> [What you are asked to do] Records follow. Copy every line with "儲存Latency".

┏━━

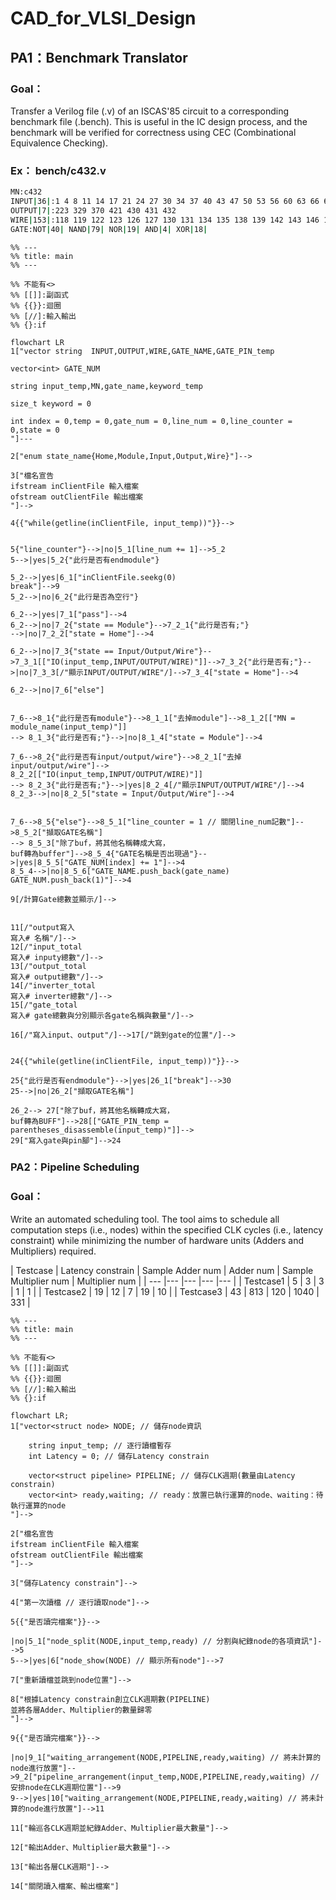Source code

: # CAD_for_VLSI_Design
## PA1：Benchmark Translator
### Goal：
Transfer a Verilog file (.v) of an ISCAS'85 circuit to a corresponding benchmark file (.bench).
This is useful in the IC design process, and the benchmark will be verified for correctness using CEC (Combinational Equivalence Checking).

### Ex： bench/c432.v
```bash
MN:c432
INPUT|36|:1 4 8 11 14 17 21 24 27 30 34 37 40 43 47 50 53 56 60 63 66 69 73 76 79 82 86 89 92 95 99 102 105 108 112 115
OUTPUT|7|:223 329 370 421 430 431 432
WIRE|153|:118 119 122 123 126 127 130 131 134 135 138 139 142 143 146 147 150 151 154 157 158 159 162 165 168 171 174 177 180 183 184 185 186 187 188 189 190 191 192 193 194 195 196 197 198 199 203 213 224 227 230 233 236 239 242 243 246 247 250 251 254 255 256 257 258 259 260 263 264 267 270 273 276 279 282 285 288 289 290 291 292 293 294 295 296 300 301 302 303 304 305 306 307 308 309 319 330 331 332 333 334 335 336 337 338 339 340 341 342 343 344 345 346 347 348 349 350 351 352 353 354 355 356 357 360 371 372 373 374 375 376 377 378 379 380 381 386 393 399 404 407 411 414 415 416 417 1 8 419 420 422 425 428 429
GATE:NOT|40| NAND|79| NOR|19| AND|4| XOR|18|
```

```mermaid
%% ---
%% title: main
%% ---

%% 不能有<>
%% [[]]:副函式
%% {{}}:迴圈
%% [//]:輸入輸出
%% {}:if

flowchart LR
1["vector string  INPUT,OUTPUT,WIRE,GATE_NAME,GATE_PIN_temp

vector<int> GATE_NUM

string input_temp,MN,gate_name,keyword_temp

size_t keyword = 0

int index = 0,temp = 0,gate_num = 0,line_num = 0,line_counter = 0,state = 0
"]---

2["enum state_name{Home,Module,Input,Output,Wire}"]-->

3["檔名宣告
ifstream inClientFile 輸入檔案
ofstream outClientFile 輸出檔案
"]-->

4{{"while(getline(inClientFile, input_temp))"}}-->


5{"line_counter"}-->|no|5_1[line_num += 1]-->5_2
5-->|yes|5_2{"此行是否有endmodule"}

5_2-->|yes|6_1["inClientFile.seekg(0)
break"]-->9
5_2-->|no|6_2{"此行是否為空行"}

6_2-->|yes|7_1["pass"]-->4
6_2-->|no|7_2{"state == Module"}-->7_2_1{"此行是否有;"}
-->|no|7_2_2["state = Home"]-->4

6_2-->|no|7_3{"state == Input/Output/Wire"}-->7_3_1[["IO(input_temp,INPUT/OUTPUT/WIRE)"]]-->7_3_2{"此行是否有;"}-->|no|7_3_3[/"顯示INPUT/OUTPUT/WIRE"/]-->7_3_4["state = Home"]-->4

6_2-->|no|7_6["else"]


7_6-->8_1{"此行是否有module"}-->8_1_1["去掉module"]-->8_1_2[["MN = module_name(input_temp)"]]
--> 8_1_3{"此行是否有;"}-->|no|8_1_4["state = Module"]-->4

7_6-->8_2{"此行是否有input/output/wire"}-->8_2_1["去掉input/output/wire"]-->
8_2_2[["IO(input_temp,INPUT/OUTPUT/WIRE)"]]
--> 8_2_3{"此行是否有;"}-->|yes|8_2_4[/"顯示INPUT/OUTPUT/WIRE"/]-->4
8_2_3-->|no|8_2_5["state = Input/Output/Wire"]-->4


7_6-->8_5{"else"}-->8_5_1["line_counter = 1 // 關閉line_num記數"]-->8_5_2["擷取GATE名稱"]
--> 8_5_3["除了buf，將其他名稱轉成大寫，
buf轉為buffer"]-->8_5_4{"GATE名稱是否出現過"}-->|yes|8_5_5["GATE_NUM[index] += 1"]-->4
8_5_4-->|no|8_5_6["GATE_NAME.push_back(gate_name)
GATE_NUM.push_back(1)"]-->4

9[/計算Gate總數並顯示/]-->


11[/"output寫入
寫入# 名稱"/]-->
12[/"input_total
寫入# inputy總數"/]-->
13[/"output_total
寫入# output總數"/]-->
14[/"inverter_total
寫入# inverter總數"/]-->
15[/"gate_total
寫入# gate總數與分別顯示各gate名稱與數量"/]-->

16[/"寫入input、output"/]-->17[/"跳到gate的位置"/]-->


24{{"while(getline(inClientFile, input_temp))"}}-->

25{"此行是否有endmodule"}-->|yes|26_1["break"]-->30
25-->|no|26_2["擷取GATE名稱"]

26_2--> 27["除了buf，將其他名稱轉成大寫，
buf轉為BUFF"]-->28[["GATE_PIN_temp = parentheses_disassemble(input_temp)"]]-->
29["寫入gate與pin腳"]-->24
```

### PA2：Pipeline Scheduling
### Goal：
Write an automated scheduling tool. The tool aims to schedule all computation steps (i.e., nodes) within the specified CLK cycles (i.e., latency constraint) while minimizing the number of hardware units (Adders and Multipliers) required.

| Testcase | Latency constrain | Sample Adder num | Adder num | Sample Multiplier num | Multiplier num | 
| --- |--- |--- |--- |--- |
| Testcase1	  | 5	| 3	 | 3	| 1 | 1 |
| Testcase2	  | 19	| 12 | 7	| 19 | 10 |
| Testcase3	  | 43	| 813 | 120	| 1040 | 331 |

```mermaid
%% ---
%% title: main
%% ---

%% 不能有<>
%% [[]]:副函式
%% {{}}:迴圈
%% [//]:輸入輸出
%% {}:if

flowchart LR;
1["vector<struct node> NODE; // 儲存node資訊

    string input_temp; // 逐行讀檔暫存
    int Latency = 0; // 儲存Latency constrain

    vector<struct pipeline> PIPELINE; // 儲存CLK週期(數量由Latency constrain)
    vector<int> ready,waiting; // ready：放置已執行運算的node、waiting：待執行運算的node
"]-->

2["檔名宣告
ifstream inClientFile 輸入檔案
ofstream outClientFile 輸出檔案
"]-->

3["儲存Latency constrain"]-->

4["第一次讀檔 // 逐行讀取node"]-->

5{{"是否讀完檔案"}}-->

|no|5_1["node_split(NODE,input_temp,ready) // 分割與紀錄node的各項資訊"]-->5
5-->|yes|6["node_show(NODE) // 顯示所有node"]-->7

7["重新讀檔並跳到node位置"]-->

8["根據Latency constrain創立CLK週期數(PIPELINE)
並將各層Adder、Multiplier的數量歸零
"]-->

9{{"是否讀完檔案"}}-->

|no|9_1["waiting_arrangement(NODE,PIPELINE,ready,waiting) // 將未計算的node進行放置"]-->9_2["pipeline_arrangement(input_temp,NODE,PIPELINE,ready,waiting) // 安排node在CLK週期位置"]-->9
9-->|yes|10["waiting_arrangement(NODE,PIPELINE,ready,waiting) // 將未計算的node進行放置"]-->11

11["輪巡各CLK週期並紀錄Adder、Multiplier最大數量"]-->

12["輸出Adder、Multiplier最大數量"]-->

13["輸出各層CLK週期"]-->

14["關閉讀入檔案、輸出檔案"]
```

┗━━

> [Expected answer]
    int Latency = 0; // 儲存Latency constrain
3["儲存Latency constrain"]-->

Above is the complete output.